_Data provided_:

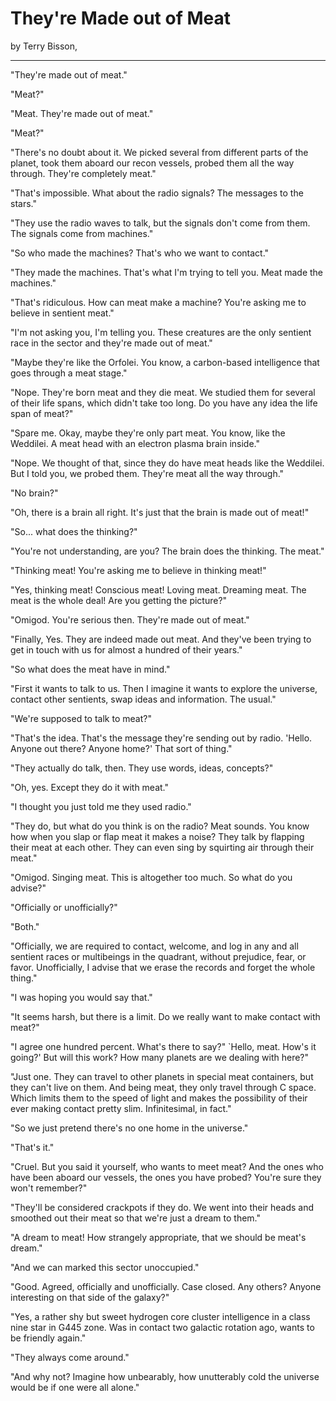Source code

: # They're Made out of Meat

by Terry Bisson,

-------

"They're made out of meat."

  "Meat?"

"Meat. They're made out of meat."

  "Meat?"

"There's no doubt about it. We picked several from different parts of the planet, took them aboard our recon vessels, probed them all the way through. They're completely meat."

  "That's impossible. What about the radio signals? The messages to the stars."

"They use the radio waves to talk, but the signals don't come from them. The signals come from machines."

  "So who made the machines? That's who we want to contact."

"They made the machines. That's what I'm trying to tell you. Meat made the machines."

  "That's ridiculous. How can meat make a machine? You're asking me to believe in sentient meat."

"I'm not asking you, I'm telling you. These creatures are the only sentient race in the sector and they're made out of meat."

  "Maybe they're like the Orfolei. You know, a carbon-based intelligence that goes through a meat stage."

"Nope. They're born meat and they die meat. We studied them for several of their life spans, which didn't take too long. Do you have any  idea the life span of meat?"

  "Spare me. Okay, maybe they're only part meat. You know, like the Weddilei. A meat head with an electron plasma brain inside."

"Nope. We thought of that, since they do have meat heads like the Weddilei. But I told you, we probed them. They're meat all the way through."

  "No brain?"

"Oh, there is a brain all right. It's just that the brain is made out of meat!"

  "So... what does the thinking?"

"You're not understanding, are you? The brain does the thinking. The meat."

  "Thinking meat! You're asking me to believe in thinking meat!"

"Yes, thinking meat! Conscious meat! Loving meat. Dreaming meat. The meat is the whole deal! Are you getting the picture?"

  "Omigod. You're serious then. They're made out of meat."

"Finally, Yes. They are indeed made out meat. And they've been trying to get in touch with us for almost a hundred of their years."

  "So what does the meat have in mind."

"First it wants to talk to us. Then I imagine it wants to explore the universe, contact other sentients, swap ideas and information. The usual."

  "We're supposed to talk to meat?"

"That's the idea. That's the message they're sending out by radio. 'Hello. Anyone out there? Anyone home?' That sort of thing."

  "They actually do talk, then. They use words, ideas, concepts?"

"Oh, yes. Except they do it with meat."

  "I thought you just told me they used radio."

"They do, but what do you think is on the radio? Meat sounds. You
 know how when you slap or flap meat it makes a noise? They talk by
flapping their meat at each other. They can even sing by squirting air
through their meat."

  "Omigod. Singing meat. This is altogether too much. So what do you advise?"

"Officially or unofficially?"

  "Both."

"Officially, we are required to contact, welcome, and log in any
and all sentient races or multibeings in the quadrant, without
prejudice, fear, or favor. Unofficially, I advise that we erase the
records and forget the whole thing."

  "I was hoping you would say that."

"It seems harsh, but there is a limit. Do we really want to make contact with meat?"

  "I agree one hundred percent. What's there to say?"
`Hello, meat. How's it going?' But will this work? How many planets are
we dealing with here?"

"Just one. They can travel to other planets in special meat
containers, but they can't live on them. And being meat, they only
travel through C space. Which limits them to the speed of light and
makes the possibility of their ever making contact pretty slim.
Infinitesimal, in fact."

  "So we just pretend there's no one home in the universe."

"That's it."

  "Cruel. But you said it yourself, who wants to meet
meat? And the ones who have been aboard our vessels, the ones you have
probed? You're sure they won't remember?"

"They'll be considered crackpots if they do. We went into their
heads and smoothed out their meat so that we're just a dream to them."

  "A dream to meat! How strangely appropriate, that we should be meat's dream."

"And we can marked this sector unoccupied."

  "Good. Agreed, officially and unofficially. Case closed. Any others? Anyone interesting on that side of the galaxy?"

"Yes, a rather shy but sweet hydrogen core cluster intelligence
in a class nine star in G445 zone. Was in contact two galactic rotation
ago, wants to be friendly again."

  "They always come around."

"And why not? Imagine how unbearably, how unutterably cold the universe would be if one were all alone."



</p></body></html>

_Prompt_: Scan the entries above and show each line that contains the word "thought".

_Task answer_:
"Nope. We thought of that, since they do have meat heads like the Weddilei. But I told you, we probed them. They're meat all the way through."
  "I thought you just told me they used radio."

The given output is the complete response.